Dataset records:
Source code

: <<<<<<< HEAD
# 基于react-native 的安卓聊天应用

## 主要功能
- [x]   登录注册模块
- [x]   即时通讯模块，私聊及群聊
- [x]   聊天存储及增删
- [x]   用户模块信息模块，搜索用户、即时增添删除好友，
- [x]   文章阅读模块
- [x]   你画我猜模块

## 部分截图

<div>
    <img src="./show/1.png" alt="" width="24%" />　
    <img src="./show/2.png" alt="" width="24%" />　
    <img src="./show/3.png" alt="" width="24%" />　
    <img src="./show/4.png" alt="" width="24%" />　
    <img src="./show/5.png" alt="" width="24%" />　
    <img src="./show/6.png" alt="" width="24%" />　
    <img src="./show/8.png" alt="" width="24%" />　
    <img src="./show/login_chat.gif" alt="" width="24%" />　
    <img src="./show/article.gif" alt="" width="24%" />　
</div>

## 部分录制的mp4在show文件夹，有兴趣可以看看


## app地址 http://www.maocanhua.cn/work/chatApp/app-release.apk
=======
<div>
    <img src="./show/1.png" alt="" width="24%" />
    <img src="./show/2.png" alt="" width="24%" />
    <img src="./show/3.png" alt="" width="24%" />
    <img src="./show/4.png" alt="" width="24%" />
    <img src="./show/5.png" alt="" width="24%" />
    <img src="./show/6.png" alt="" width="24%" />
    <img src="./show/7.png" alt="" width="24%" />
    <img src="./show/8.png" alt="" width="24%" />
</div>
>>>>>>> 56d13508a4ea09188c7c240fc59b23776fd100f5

==

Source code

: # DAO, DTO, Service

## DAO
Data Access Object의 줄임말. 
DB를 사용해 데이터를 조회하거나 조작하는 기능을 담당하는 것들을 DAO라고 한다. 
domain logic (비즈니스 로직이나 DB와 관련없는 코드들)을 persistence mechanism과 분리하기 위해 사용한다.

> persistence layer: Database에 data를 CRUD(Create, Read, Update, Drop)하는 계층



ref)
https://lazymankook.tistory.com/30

» **Task prompt**:
Which lines of the data include "persistence"? Copy each of them.

» **Task answer**:
domain logic (비즈니스 로직이나 DB와 관련없는 코드들)을 persistence mechanism과 분리하기 위해 사용한다.
> persistence layer: Database에 data를 CRUD(Create, Read, Update, Drop)하는 계층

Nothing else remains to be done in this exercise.